[Data for the task — start]

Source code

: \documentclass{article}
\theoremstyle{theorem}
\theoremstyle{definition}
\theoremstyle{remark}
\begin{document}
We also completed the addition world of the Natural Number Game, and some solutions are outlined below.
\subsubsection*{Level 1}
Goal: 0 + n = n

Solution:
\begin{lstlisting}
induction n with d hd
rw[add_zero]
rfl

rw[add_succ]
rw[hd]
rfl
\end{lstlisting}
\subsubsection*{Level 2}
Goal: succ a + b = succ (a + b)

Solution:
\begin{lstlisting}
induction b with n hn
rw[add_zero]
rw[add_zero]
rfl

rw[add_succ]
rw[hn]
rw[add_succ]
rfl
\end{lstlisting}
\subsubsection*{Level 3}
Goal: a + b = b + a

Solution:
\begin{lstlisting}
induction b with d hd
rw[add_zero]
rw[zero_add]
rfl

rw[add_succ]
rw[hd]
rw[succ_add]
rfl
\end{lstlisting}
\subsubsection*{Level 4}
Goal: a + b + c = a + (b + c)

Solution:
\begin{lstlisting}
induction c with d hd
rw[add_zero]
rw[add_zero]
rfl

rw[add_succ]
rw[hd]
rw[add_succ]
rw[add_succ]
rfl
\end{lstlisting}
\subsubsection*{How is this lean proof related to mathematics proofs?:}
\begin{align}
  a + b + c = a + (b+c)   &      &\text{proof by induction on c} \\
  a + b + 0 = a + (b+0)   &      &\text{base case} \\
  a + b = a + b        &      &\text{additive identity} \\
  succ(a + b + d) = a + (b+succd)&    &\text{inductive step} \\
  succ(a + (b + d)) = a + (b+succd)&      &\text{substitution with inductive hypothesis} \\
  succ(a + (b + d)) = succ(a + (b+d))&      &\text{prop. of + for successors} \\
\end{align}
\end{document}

[Data for the task — finish]

In the records above, how many lines hold the string "proof"? Respond with that number only.

Result – 2